**Record excerpts**
################
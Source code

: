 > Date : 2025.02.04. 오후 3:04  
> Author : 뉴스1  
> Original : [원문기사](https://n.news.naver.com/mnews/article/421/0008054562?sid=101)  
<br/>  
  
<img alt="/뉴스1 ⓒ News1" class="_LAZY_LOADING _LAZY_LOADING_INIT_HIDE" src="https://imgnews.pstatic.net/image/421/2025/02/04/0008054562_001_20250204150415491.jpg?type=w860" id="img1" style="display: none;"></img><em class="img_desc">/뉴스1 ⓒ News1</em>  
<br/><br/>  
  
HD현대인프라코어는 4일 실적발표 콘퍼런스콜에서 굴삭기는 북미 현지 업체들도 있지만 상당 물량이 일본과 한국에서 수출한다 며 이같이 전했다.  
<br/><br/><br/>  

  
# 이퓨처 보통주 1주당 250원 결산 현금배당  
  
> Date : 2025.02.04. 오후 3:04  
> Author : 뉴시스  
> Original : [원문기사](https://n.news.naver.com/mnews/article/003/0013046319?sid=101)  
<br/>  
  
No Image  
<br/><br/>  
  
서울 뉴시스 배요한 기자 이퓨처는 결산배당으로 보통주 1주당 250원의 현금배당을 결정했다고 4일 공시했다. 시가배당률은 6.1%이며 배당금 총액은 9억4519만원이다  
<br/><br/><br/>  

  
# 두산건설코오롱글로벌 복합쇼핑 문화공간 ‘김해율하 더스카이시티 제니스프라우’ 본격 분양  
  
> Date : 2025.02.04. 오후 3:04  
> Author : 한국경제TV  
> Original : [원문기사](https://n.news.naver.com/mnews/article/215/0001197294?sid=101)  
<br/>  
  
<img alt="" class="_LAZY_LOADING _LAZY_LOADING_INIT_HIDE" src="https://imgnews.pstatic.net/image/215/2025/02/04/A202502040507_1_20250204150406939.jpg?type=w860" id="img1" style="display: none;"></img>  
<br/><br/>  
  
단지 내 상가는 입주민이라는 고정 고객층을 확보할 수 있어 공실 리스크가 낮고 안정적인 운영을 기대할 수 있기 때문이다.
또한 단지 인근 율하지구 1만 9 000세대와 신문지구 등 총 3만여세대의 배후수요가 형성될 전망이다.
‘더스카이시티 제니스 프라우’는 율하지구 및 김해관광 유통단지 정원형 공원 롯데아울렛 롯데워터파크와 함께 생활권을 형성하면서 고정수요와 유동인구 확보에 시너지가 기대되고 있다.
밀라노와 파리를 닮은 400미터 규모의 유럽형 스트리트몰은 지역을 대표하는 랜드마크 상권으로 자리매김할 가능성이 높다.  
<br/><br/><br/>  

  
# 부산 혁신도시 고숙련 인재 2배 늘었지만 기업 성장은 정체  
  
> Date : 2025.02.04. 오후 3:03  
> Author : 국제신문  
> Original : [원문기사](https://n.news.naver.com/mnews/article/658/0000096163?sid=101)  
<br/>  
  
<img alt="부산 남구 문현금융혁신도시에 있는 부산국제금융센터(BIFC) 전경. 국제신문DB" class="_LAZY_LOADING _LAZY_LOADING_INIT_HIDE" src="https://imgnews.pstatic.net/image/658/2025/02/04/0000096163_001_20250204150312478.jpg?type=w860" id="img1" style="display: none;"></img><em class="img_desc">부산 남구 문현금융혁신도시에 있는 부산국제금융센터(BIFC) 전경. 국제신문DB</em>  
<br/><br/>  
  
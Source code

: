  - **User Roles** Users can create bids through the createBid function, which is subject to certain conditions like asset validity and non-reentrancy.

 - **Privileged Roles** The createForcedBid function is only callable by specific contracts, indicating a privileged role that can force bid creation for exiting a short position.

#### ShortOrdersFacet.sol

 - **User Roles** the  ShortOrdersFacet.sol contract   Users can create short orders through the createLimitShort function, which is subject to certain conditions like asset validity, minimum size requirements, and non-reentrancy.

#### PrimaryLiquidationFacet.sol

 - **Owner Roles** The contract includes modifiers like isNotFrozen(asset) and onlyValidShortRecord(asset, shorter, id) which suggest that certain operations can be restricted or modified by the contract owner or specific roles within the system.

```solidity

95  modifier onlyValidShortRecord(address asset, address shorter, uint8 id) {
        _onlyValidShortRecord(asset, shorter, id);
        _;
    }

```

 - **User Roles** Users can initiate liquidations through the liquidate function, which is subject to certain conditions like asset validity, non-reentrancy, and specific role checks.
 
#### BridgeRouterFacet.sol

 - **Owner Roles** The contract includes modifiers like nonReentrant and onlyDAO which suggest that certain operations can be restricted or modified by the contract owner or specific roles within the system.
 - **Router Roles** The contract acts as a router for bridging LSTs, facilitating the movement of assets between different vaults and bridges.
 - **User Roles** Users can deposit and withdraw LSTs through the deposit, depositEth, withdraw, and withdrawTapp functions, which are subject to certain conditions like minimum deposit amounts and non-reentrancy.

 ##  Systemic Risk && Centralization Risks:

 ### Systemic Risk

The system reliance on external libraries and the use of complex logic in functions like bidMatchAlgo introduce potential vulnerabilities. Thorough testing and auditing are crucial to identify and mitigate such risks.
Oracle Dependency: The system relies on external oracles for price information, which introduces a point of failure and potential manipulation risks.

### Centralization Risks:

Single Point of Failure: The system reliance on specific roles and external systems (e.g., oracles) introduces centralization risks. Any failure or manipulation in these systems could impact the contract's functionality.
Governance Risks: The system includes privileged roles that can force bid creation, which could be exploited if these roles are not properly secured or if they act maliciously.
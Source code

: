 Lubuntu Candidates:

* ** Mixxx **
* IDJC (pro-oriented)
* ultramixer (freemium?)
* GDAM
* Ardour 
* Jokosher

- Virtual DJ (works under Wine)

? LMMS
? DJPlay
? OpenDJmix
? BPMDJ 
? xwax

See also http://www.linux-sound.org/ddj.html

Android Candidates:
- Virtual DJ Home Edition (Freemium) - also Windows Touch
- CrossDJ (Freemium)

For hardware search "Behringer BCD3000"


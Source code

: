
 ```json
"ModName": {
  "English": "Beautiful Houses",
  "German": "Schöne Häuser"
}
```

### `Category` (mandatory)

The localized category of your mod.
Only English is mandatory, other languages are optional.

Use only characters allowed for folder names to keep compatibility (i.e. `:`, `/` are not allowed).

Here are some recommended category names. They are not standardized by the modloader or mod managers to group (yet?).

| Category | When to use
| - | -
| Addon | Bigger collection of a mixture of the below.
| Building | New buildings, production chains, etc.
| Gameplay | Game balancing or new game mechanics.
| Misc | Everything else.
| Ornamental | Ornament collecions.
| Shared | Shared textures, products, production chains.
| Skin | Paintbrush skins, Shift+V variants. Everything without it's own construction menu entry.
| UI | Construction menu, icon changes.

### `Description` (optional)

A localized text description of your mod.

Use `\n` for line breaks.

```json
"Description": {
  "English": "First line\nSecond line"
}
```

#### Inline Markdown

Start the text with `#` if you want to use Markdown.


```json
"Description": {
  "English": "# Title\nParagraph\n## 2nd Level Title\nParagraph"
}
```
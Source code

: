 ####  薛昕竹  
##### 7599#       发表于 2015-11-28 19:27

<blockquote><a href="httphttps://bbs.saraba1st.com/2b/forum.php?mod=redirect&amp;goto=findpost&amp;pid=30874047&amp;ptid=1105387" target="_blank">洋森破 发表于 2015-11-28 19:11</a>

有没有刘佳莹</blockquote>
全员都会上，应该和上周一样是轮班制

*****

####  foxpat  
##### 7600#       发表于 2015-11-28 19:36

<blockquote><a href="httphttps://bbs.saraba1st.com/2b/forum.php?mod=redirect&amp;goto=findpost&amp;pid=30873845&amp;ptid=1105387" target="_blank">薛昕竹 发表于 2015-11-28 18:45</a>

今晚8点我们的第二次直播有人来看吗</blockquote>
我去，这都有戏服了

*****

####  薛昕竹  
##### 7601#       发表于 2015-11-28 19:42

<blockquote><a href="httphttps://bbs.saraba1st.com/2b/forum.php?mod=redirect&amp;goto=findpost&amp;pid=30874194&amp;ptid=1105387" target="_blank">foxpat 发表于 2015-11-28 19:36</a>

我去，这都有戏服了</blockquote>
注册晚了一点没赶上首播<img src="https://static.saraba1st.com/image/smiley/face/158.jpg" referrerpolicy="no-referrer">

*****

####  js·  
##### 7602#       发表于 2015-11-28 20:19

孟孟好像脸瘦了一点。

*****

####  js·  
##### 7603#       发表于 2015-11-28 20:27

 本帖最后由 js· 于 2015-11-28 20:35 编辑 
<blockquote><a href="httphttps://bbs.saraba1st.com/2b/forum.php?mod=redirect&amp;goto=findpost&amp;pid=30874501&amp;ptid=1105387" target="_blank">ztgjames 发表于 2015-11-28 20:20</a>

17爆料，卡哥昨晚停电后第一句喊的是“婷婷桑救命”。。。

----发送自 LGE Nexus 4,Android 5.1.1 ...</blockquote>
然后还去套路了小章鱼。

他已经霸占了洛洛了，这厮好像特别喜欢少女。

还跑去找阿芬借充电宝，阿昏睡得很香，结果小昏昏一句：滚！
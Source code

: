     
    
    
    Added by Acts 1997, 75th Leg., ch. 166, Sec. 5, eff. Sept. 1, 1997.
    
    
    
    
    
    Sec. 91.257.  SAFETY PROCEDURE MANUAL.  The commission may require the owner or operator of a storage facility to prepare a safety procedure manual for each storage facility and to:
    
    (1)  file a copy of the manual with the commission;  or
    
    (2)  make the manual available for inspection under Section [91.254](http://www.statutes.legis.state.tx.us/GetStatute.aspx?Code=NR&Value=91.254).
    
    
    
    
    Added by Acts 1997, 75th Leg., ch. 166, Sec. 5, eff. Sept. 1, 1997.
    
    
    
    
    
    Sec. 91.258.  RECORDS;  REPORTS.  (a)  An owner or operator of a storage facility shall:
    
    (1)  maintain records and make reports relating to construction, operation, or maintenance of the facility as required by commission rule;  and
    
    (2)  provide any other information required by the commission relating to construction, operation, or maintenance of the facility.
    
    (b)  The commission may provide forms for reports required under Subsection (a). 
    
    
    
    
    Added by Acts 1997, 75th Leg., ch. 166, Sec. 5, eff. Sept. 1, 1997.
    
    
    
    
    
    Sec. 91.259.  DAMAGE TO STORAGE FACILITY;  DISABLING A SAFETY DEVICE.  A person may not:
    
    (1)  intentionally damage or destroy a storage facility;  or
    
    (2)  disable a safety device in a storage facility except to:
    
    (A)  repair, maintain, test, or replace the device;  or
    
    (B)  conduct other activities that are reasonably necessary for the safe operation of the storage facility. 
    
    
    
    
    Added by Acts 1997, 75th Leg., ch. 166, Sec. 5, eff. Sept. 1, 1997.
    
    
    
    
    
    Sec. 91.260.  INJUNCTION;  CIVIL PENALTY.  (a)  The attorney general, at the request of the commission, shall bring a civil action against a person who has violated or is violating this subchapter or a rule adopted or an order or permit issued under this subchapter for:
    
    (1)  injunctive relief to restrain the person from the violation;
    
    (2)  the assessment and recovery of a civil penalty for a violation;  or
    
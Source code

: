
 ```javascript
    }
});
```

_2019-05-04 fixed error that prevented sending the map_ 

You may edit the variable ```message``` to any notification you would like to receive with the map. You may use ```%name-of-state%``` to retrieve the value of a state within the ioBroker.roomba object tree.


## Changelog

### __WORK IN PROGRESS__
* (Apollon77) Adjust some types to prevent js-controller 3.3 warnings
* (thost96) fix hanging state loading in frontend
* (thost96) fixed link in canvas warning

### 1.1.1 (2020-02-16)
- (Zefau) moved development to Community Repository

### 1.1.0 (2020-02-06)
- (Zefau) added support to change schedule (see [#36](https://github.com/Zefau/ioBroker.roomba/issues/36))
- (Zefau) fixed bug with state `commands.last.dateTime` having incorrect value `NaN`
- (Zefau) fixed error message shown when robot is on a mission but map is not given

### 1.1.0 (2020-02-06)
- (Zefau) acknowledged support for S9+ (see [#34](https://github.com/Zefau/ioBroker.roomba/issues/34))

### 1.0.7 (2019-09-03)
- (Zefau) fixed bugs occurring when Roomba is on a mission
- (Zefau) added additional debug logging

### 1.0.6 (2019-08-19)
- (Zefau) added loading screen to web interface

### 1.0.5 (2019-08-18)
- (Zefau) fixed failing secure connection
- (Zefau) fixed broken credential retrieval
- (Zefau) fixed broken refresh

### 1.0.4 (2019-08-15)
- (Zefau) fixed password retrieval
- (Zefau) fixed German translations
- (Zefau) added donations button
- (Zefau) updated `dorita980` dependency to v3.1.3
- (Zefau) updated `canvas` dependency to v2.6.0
################
**Problem statement**
Return every line from the material that contains the word "English".

**Solution**
  "English": "Beautiful Houses",
Only English is mandatory, other languages are optional.
  "English": "First line\nSecond line"
  "English": "# Title\nParagraph\n## 2nd Level Title\nParagraph"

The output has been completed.